§ **Data provided**:

****

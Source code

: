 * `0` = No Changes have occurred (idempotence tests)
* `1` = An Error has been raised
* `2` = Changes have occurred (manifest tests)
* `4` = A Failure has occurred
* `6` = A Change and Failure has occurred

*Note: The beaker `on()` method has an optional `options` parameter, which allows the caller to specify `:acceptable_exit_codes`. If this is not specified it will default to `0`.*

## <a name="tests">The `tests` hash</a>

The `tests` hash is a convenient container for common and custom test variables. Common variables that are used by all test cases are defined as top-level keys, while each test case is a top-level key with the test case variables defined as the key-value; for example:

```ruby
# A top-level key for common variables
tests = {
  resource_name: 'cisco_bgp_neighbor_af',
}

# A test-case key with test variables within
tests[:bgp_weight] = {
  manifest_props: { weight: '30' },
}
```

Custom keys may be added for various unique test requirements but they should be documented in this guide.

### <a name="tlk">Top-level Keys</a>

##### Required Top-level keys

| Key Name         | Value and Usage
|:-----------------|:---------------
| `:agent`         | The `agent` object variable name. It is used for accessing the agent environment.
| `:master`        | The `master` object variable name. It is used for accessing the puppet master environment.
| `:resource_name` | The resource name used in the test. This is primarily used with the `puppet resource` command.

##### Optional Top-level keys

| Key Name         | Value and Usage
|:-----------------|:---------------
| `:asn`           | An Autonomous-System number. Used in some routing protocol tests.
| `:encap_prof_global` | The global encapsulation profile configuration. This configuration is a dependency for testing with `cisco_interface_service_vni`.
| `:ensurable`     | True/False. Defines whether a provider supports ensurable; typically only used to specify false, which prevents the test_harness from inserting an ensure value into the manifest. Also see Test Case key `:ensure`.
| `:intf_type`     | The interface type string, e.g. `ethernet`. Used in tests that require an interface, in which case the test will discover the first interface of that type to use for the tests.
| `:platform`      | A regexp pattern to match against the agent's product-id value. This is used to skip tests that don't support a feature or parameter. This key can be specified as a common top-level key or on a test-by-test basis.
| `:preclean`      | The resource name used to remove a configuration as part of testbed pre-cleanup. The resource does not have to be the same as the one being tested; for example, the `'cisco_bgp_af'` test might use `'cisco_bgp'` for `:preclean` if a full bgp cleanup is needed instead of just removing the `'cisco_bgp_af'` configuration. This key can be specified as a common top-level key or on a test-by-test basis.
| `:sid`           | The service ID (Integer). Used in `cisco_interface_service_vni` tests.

****

§ **Brief**: Both end lines included, restate word for word the lines above from the line with "Custom keys may" to the line with "True/False. Defines whether", and nothing else.

§ **Task output**:
Custom keys may be added for various unique test requirements but they should be documented in this guide.

### <a name="tlk">Top-level Keys</a>

##### Required Top-level keys

| Key Name         | Value and Usage
|:-----------------|:---------------
| `:agent`         | The `agent` object variable name. It is used for accessing the agent environment.
| `:master`        | The `master` object variable name. It is used for accessing the puppet master environment.
| `:resource_name` | The resource name used in the test. This is primarily used with the `puppet resource` command.

##### Optional Top-level keys

| Key Name         | Value and Usage
|:-----------------|:---------------
| `:asn`           | An Autonomous-System number. Used in some routing protocol tests.
| `:encap_prof_global` | The global encapsulation profile configuration. This configuration is a dependency for testing with `cisco_interface_service_vni`.
| `:ensurable`     | True/False. Defines whether a provider supports ensurable; typically only used to specify false, which prevents the test_harness from inserting an ensure value into the manifest. Also see Test Case key `:ensure`.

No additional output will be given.